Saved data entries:

§

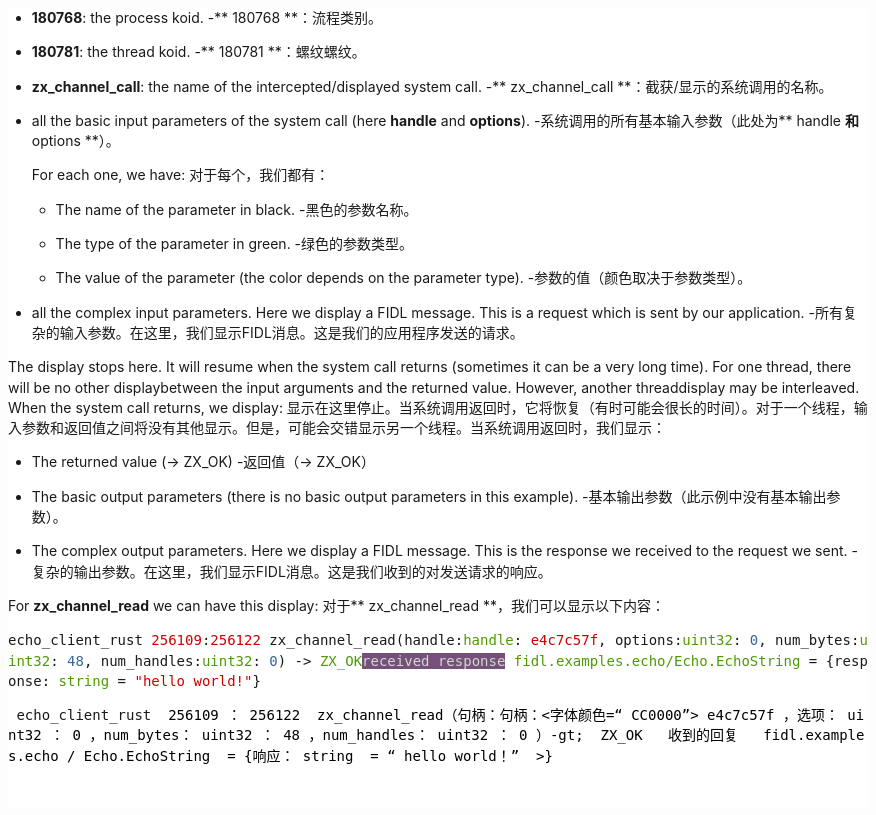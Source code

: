  
-   **180768**: the process koid.  -** 180768 **：流程类别。

 
-   **180781**: the thread koid.  -** 180781 **：螺纹螺纹。

 
-   **zx_channel_call**: the name of the intercepted/displayed system call.  -** zx_channel_call **：截获/显示的系统调用的名称。

 
-   all the basic input parameters of the system call (here **handle** and **options**). -系统调用的所有基本输入参数（此处为** handle **和** options **）。

    For each one, we have:  对于每个，我们都有：

 
    -   The name of the parameter in black.  -黑色的参数名称。

 
    -   The type of the parameter in green.  -绿色的参数类型。

 
    -   The value of the parameter (the color depends on the parameter type).  -参数的值（颜色取决于参数类型）。

 
-   all the complex input parameters. Here we display a FIDL message. This is a request which is sent by our application. -所有复杂的输入参数。在这里，我们显示FIDL消息。这是我们的应用程序发送的请求。

The display stops here. It will resume when the system call returns (sometimes it can be a very long time). For one thread, there will be no other displaybetween the input arguments and the returned value. However, another threaddisplay may be interleaved. When the system call returns, we display: 显示在这里停止。当系统调用返回时，它将恢复（有时可能会很长的时间）。对于一个线程，输入参数和返回值之间将没有其他显示。但是，可能会交错显示另一个线程。当系统调用返回时，我们显示：

 
-   The returned value (-> ZX_OK)  -返回值（-> ZX_OK）

 
-   The basic output parameters (there is no basic output parameters in this example). -基本输出参数（此示例中没有基本输出参数）。

 
-   The complex output parameters. Here we display a FIDL message. This is the response we received to the request we sent. -复杂的输出参数。在这里，我们显示FIDL消息。这是我们收到的对发送请求的响应。

For **zx_channel_read** we can have this display:  对于** zx_channel_read **，我们可以显示以下内容：

 

<pre>echo_client_rust <font color="#CC0000">256109</font>:<font color="#CC0000">256122</font> zx_channel_read(handle:<font color="#4E9A06">handle</font>: <font color="#CC0000">e4c7c57f</font>, options:<font color="#4E9A06">uint32</font>: <font color="#3465A4">0</font>, num_bytes:<font color="#4E9A06">uint32</font>: <font color="#3465A4">48</font>, num_handles:<font color="#4E9A06">uint32</font>: <font color="#3465A4">0</font>) -&gt; <font color="#4E9A06">ZX_OK</font><span style="background-color:#75507B"><font color="#D3D7CF">received response</font></span> <font color="#4E9A06">fidl.examples.echo/Echo.EchoString</font> = {response: <font color="#4E9A06">string</font> = <font color="#CC0000">&quot;hello world!&quot;</font>}</pre> <pre> echo_client_rust <font color =“ CC0000”> 256109 </ font>：<font color =“ CC0000”> 256122 </ font> zx_channel_read（句柄：<font color =“ 4E9A06”>句柄</ font>：<字体颜色=“ CC0000”> e4c7c57f </ font>，选项：<font color =“ 4E9A06”> uint32 </ font>：<font color =“ 3465A4”> 0 </ font>，num_bytes：<font color =“ 4E9A06“> uint32 </ font>：<font color =” 3465A4“> 48 </ font>，num_handles：<font color =” 4E9A06“> uint32 </ font>：<font color =” 3465A4“> 0 </字体>）-gt; <font color =“ 4E9A06”> ZX_OK </ font> <span style =“ background-color：75507B”> <font color =“ D3D7CF”>收到的回复</ font> </ span> <font color =“ 4E9A06” > fidl.examples.echo / Echo.EchoString </ font> = {响应：<font color =“ 4E9A06”> string </ font> = <font color =“ CC0000”>“ hello world！” </ font> >} </ pre>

§

> _WHAT IS EXPECTED_
Copy out every line of the data in which the word "have" is found.

> _TASK RESPONSE_
    For each one, we have:  对于每个，我们都有：
For **zx_channel_read** we can have this display:  对于** zx_channel_read **，我们可以显示以下内容：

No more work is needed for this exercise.